Let’s get the name and the logo for one club, and then generalize for all.

# Let's select the first node 
node <- pluck(clubs_rows, 1)
 team_name <- node %>% 
    html_element(".team-div .name") %>% # Select Team name elmt
    html_text2() %>% # Retrieve the text
    # Delete the points in the name
    # Example: Man City8pts becomes Man City
    str_remove(pattern ="\\d+\\spts?") 
  
  team_logo <- node %>% 
    # Select Team the img which contains team logo
    html_element(".logo img") %>% 
    # Retrieve the the src attribute
    html_attr("src") %>% 
    str_remove("&w=56")

Let’s see if everything is what it supposed to.

print(team_name)

[1] "Man.
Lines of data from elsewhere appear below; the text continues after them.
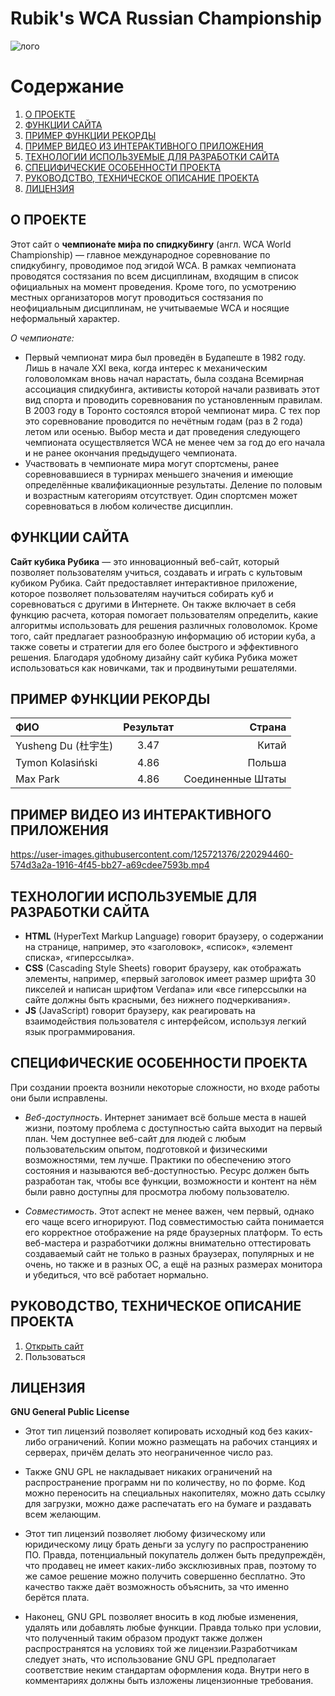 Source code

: <!-- Название проекта -->
# Rubik's WCA Russian Championship

![лого](https://www.worldcubeassociation.org/files/WCALogo3D.png)

# Cодержание
1. [О ПРОЕКТЕ](#1)
2. [ФУНКЦИИ САЙТА](#2)
3. [ПРИМЕР ФУНКЦИИ РЕКОРДЫ](#3)
4. [ПРИМЕР ВИДЕО ИЗ ИНТЕРАКТИВНОГО ПРИЛОЖЕНИЯ](#4)
5. [ТЕХНОЛОГИИ ИСПОЛЬЗУЕМЫЕ ДЛЯ РАЗРАБОТКИ САЙТА](#5)
6. [СПЕЦИФИЧЕСКИЕ ОСОБЕННОСТИ ПРОЕКТА](#6)
7. [РУКОВОДСТВО, ТЕХНИЧЕСКОЕ ОПИСАНИЕ ПРОЕКТА](#7)
8. [ЛИЦЕНЗИЯ](#8)


<!-- О ПРОЕКТЕ -->
## О ПРОЕКТЕ <a name="1"></a>

Этот сайт о __чемпиона́те ми́ра по спидку́бингу__ (англ. WCA World Championship) — главное международное соревнование по спидкубингу, проводимое под эгидой WCA. В рамках чемпионата проводятся состязания по всем дисциплинам, входящим в список официальных на момент проведения. Кроме того, по усмотрению местных организаторов могут проводиться состязания по неофициальным дисциплинам, не учитываемые WCA и носящие неформальный характер.

_О чемпионате:_ 
* Первый чемпионат мира был проведён в Будапеште в 1982 году. Лишь в начале XXI века, когда интерес к механическим головоломкам вновь начал нарастать, была создана Всемирная ассоциация спидкубинга, активисты которой начали развивать этот вид спорта и проводить соревнования по установленным правилам. В 2003 году в Торонто состоялся второй чемпионат мира. С тех пор это соревнование проводится по нечётным годам (раз в 2 года) летом или осенью. Выбор места и дат проведения следующего чемпионата осуществляется WCA не менее чем за год до его начала и не ранее окончания предыдущего чемпионата.
* Участвовать в чемпионате мира могут спортсмены, ранее соревновавшиеся в турнирах меньшего значения и имеющие определённые квалификационные результаты. Деление по половым и возрастным категориям отсутствует. Один спортсмен может соревноваться в любом количестве дисциплин.

<!-- ФУНКЦИИ САЙТА -->
## ФУНКЦИИ САЙТА <a name="2"></a>
__Сайт кубика Рубика__ — это инновационный веб-сайт, который позволяет пользователям учиться, создавать и играть с культовым кубиком Рубика. Сайт предоставляет интерактивное приложение, которое позволяет пользователям научиться собирать куб и соревноваться с другими в Интернете. Он также включает в себя функцию расчета, которая помогает пользователям определить, какие алгоритмы использовать для решения различных головоломок. Кроме того, сайт предлагает разнообразную информацию об истории куба, а также советы и стратегии для его более быстрого и эффективного решения. Благодаря удобному дизайну сайт кубика Рубика может использоваться как новичками, так и продвинутыми решателями.

<!-- Пример функции сайта -->
## ПРИМЕР ФУНКЦИИ РЕКОРДЫ <a name="3"></a>

ФИО    | Результат | Страна
:----   |:----------:|-------:
Yusheng Du (杜宇生)	 |     3.47      |  Китай
Tymon Kolasiński   |     4.86      |  Польша
Max Park |     4.86      |  Соединенные Штаты

<!-- Пример видео из интерактивного приложения -->
## ПРИМЕР ВИДЕО ИЗ ИНТЕРАКТИВНОГО ПРИЛОЖЕНИЯ <a name="4"></a>
https://user-images.githubusercontent.com/125721376/220294460-574d3a2a-1916-4f45-bb27-a69cdee7593b.mp4

<!-- ТЕХНОЛОГИИ В ПРОЕКТЕ  -->
## ТЕХНОЛОГИИ ИСПОЛЬЗУЕМЫЕ ДЛЯ РАЗРАБОТКИ САЙТА <a name="5"></a>

* __HTML__ (HyperText Markup Language) говорит браузеру, о содержании на странице, например, это «заголовок», «список», «элемент списка», «гиперссылка».
* __CSS__ (Cascading Style Sheets) говорит браузеру, как отображать элементы, например, «первый заголовок имеет размер шрифта 30 пикселей и написан шрифтом Verdana» или «все гиперссылки на сайте должны быть красными, без нижнего подчеркивания».
* __JS__ (JavaScript) говорит браузеру, как реагировать на взаимодействия пользователя с интерфейсом, используя легкий язык программирования.

<!-- СПЕЦИФИЧЕСКИЕ ОСОБЕННОСТИ ПРОЕКТА  -->
## СПЕЦИФИЧЕСКИЕ ОСОБЕННОСТИ ПРОЕКТА <a name="6"></a>
При создании проекта вознили некоторые сложности, но входе работы они были исправлены.

* _Веб-доступность_. Интернет занимает всё больше места в нашей жизни, поэтому проблема с доступностью сайта выходит на первый план. Чем доступнее веб-сайт для людей с любым пользовательским опытом, подготовкой и физическими возможностями, тем лучше. Практики по обеспечению этого состояния и называются веб-доступностью. Ресурс должен быть разработан так, чтобы все функции, возможности и контент на нём были равно доступны для просмотра любому пользователю. 

* _Совместимость_. Этот аспект не менее важен, чем первый, однако его чаще всего игнорируют. Под совместимостью сайта понимается его корректное отображение на ряде браузерных платформ. То есть веб-мастера и разработчики должны внимательно оттестировать создаваемый сайт не только в разных браузерах, популярных и не очень, но также и в разных ОС, а ещё на разных размерах монитора и убедиться, что всё работает нормально.

<!-- РУКОВОДСТВО, ТЕХНИЧЕСКОЕ ОПИСАНИЕ ПРОЕКТА   -->
## РУКОВОДСТВО, ТЕХНИЧЕСКОЕ ОПИСАНИЕ ПРОЕКТА <a name="7"></a>
1) [Открыть сайт](https://www.worldcubeassociation.org/) 
2) Пользоваться

<!-- ЛИЦЕНЗИЯ   -->
## ЛИЦЕНЗИЯ <a name="8"></a>

__GNU General Public License__

* Этот тип лицензий позволяет копировать исходный код без каких-либо ограничений. Копии можно размещать на рабочих станциях и серверах, причём делать это неограниченное число раз.

* Также GNU GPL не накладывает никаких ограничений на распространение программ ни по количеству, но по форме. Код можно переносить на специальных накопителях, можно дать ссылку для загрузки, можно даже распечатать его на бумаге и раздавать всем желающим.

* Этот тип лицензий позволяет любому физическому или юридическому лицу брать деньги за услугу по распространению ПО. Правда, потенциальный покупатель должен быть предупреждён, что продавец не имеет каких-либо эксклюзивных прав, поэтому то же самое решение можно получить совершенно бесплатно. Это качество также даёт возможность объяснить, за что именно берётся плата.

* Наконец, GNU GPL позволяет вносить в код любые изменения, удалять или добавлять любые функции. Правда только при условии, что полученный таким образом продукт также должен распространятся на условиях той же лицензии.Разработчикам следует знать, что использование GNU GPL предполагает соответствие неким стандартам оформления кода. Внутри него в комментариях должны быть изложены лицензионные требования.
City"

print(team_logo)

[1] "https://secure.espn.com/combiner/i?img=/i/teamlogos/soccer/500/382.png"

It is perfect, we can retrieve from a node, the club name and its logo. Let us generalize to all the clubs with a function.

extract_name_logo <- function(node) { 
  team_name <- node %>% 
    html_element(".team-div .name") %>% # Select Team name element
    html_text2() %>% # Retrieve the text
    # Delete the points in the name
    # Example: "Man City8pts" becomes "Man City"
    str_remove(pattern ="\\d+\\spts?") 
  
  team_logo <- node %>% 
    # Select the img element which contains team logo
    html_element(".logo img") %>% 
    # Retrieve the src attribute
    html_attr("src") %>% 
    str_remove("&w=56")
  # Return it like a tibble
  tibble(
    team_name,
    team_logo
  ) 
}

Thanks to the purrr library, we can now retrieve all clubs names and logos.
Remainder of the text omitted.